= TASK =
Using the entries below, say how many of the lines carry "topsep". Write the number alone.

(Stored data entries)

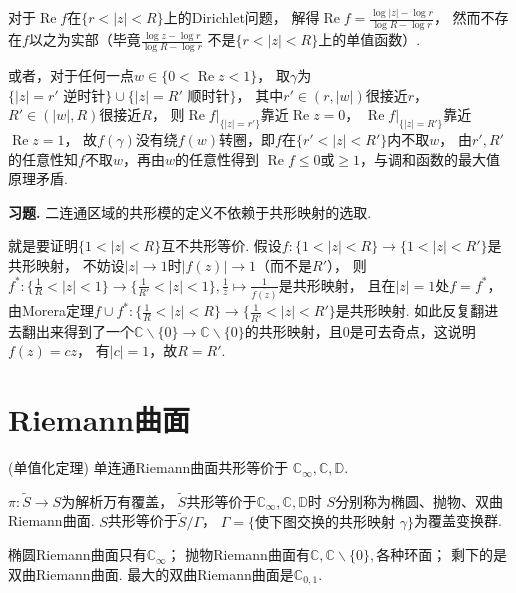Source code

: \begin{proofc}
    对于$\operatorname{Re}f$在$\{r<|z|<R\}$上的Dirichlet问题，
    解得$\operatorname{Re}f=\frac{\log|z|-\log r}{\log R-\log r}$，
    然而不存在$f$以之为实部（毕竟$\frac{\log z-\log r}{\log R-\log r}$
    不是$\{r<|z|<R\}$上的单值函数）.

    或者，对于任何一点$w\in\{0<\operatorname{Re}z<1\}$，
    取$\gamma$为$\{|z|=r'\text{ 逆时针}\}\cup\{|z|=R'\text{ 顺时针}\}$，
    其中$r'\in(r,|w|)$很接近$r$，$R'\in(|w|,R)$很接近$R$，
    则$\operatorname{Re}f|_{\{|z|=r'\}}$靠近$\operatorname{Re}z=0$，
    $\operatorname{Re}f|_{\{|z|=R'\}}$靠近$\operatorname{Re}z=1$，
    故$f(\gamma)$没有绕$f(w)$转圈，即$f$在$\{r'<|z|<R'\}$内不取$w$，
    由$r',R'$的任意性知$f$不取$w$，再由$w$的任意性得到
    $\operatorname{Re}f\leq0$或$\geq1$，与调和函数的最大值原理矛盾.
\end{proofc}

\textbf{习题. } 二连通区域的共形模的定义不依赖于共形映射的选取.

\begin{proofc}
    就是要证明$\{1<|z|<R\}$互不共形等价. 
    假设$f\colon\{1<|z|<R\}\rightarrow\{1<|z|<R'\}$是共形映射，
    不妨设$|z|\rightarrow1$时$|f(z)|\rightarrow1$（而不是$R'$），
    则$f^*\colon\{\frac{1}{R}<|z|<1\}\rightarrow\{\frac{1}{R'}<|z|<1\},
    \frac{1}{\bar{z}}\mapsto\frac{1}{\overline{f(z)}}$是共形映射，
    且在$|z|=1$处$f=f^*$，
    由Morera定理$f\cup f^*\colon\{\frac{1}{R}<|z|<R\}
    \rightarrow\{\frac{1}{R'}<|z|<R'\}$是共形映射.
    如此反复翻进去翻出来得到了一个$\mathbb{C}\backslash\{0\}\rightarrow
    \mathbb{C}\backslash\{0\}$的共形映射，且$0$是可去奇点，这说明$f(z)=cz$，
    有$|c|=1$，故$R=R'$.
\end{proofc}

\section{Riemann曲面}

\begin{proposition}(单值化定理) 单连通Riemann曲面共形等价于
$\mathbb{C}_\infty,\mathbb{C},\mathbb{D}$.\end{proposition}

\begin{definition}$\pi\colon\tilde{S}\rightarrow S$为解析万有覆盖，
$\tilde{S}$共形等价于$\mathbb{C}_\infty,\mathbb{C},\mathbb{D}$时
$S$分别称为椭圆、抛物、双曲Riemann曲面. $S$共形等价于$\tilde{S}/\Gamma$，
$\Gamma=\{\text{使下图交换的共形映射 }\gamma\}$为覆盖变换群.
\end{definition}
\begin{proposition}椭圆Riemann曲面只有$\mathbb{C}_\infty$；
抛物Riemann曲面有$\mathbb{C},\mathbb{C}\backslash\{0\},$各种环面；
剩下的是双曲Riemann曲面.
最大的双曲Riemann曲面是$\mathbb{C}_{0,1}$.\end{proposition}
...
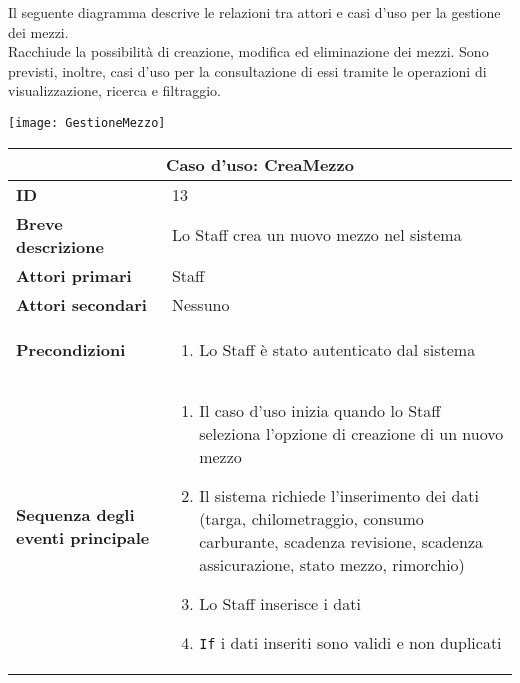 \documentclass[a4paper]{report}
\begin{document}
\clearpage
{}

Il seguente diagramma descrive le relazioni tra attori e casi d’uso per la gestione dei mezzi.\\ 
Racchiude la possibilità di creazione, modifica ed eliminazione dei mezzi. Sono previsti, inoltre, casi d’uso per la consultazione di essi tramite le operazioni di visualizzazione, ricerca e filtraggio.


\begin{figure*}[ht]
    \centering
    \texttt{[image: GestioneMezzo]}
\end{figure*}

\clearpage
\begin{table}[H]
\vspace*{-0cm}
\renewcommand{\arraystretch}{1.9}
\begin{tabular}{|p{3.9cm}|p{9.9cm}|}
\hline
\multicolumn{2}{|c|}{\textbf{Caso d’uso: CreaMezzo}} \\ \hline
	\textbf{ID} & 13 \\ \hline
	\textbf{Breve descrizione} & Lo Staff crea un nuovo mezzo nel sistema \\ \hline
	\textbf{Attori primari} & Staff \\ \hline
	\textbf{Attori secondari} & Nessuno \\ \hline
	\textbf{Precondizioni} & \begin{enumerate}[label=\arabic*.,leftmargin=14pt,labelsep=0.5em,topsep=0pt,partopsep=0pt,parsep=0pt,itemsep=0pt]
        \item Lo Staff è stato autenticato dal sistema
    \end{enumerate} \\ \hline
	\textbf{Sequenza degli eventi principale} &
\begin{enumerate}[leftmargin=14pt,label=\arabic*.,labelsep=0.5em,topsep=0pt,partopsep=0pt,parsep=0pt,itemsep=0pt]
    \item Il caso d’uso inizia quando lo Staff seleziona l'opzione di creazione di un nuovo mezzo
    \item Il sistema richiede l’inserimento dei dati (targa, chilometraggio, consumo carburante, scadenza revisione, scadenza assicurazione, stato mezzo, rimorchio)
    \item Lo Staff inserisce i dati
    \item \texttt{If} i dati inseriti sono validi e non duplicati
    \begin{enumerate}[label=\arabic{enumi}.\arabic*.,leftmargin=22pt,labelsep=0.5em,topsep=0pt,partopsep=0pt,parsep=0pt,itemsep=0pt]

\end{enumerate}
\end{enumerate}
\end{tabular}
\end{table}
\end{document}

= RESPONSE FOR THIS EXERCISE =
3